Sometimes the doves stroll along the fence top showing off their bright coral colored feet. Other times they turn around and around like a dog getting ready to sleep. One coos. The other doesn't. One does silly rotations of his neck. It must be the male because it's the same motion my ex used to do, twisting and popping his neck. One is lacking tail feathers.
My recent excursion into Facebook must look as clueless to insiders of the online social networking phenomenon as the mourning doves look to me. I'm pretty much opposed to the concept of online social networking except in the case of worm composters. Alas, I'm being dragged to Facebook by my newspaper and public radio.
When I tuned in "Weekend Edition Saturday" I was warned, "You ignore Facebook at your own peril," by Andy Carvin, NPR's Social Media Strategist. It sounded like a hokey horoscope from my junior high newspaper, but I had to check it out. The Dallas Morning News op-ed page had columns by Farhad Manjoo and Mark Davis about Facebook, and by Jeffrey Weiss about the online explosion of "25 Random Things About Me" this week.

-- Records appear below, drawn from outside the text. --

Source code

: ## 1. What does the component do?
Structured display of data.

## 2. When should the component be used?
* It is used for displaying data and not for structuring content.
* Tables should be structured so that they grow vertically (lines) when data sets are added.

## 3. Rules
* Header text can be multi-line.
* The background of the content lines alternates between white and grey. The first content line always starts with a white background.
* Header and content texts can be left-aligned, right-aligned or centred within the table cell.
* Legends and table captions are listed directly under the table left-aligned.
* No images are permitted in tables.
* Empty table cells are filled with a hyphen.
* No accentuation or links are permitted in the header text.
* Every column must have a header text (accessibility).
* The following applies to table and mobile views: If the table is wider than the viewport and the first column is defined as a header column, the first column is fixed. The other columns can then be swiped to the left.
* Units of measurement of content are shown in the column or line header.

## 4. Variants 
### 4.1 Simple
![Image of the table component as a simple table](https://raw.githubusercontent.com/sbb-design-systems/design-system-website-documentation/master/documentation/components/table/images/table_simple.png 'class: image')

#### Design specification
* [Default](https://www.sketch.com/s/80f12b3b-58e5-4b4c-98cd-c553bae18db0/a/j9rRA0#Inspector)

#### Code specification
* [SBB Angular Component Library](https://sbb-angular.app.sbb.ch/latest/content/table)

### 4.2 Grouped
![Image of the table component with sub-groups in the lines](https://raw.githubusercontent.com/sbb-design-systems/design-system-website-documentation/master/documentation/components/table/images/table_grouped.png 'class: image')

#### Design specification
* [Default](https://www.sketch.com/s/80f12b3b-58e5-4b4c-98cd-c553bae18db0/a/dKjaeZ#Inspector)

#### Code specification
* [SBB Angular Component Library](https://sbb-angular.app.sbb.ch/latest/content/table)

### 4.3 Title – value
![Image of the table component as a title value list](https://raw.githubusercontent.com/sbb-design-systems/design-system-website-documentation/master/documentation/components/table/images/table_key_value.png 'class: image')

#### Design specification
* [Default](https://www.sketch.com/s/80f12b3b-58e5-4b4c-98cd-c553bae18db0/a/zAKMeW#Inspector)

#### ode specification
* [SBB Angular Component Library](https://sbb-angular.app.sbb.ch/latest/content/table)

"Remember when our kids were into instant messaging? Remember how there were so many beeps?," asks my walking buddy. Oh, yes. I couldn't get through a simple set of instructions to a teen son about transportation arrangements and meal provisions without two or three IM interruptions. It all seemed a lot like passing notes in Social Studies class.
When I learned to type the quick brown fox jumped over the lazy dog. When kids learn to keyboard now they begin with emoticons, I'm sorry to say. They will grow old without dreaming of interspecies leapfrog. : - (
IM users and text-messagers devised abbreviations to oversimplify the human experience with LOL, OMG, WTF. The only really useful abbreviation was the one created by kindergarten Danger Baby to describe carpet cleaning with the VQM.
At the urging of a Muse, I started this blog in the summer of 2003, a little before Facebook began. At the time I didn't even know what "blog" meant. Up to that point, I thought the greatest use of the internet was being able to search library catalogs and reserve books in the middle of the night. I'm still not entirely convinced otherwise (ECO).